Podwójna rola Sławomira Cenckiewicza. Pracownik MSZ ujawnia materiały resortu

Dr hab. Sławomir Cenckiewicz, który w atmosferze sensacji ujawnia materiały z MSZ, jest w rzeczywistości pracownikiem archiwum tej instytucji. Cenckiewicz jest współtwórcą serialu TVP "Reset" (wraz z Michałem Rachoniem), który opowiada o relacjach z Rosją za rządów PO–PSL, gdy premierem był Donald Tusk.

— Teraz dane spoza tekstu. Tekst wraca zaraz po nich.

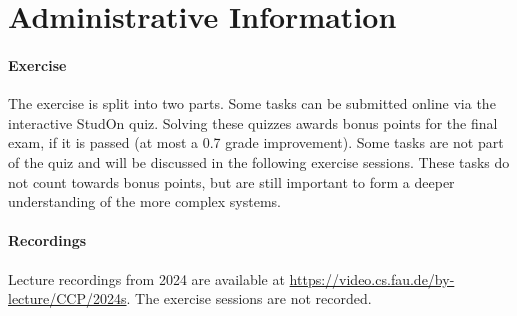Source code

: \section{Administrative Information}
\label{sec:admin}

\paragraph{Exercise}
The exercise is split into two parts.
Some tasks can be submitted online via the interactive StudOn quiz.
Solving these quizzes awards bonus points for the final exam, if it is passed (at most a 0.7 grade improvement).
Some tasks are not part of the quiz and will be discussed in the following exercise sessions.
These tasks do not count towards bonus points, but are still important to form a deeper understanding of the more complex systems.

\paragraph{Recordings}
Lecture recordings from 2024 are available at \url{https://video.cs.fau.de/by-lecture/CCP/2024s}.
The exercise sessions are not recorded.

Aktualizacja: 19.06.2023 09:13 Publikacja: 19.06.2023 03:00

Sławomir Cenckiewicz z Antonim Macierewiczem ma bardzo dobre relacje od wielu lat

Sławomir Cenckiewicz z Antonim Macierewiczem ma bardzo dobre relacje od wielu lat

Foto: Rafal Oleksiewicz/REPORTER

10 tys. przeanalizowanych dokumentów z publicznych archiwów z Polski i z zagranicy, nagrania i zdjęcia, które jeszcze nigdy nie były publikowane – w ten sposób TVP zapowiadała serial „Reset” Michała Rachonia i Sławomira Cenckiewicza, opowiadający o relacjach z Rosją za rządów PO–PSL. „Wiadomości” TVP reklamowały go jako kulisy „prorosyjskiej polityki Tuska”, a wynika z niego, że od 2007 roku rząd PO–PSL ocieplał relacje z Rosją, co pozwoliło byłemu premierowi zrobić europejską karierę. Pierwszy odcinek premierę miał przed tygodniem i wywołał lawinę komentarzy, m.in. dlatego, że odcięło się od niego dwóch zagranicznych ekspertów, którzy wystąpili w filmie. Uznali, że serial wpisuje się w kampanię wyborczą w Polsce.

To nie koniec kontrowersji. Jak dowiedziała się „Rzeczpospolita”, współautorem filmu, bazującego na materiałach z MSZ, jest... pracownik MSZ.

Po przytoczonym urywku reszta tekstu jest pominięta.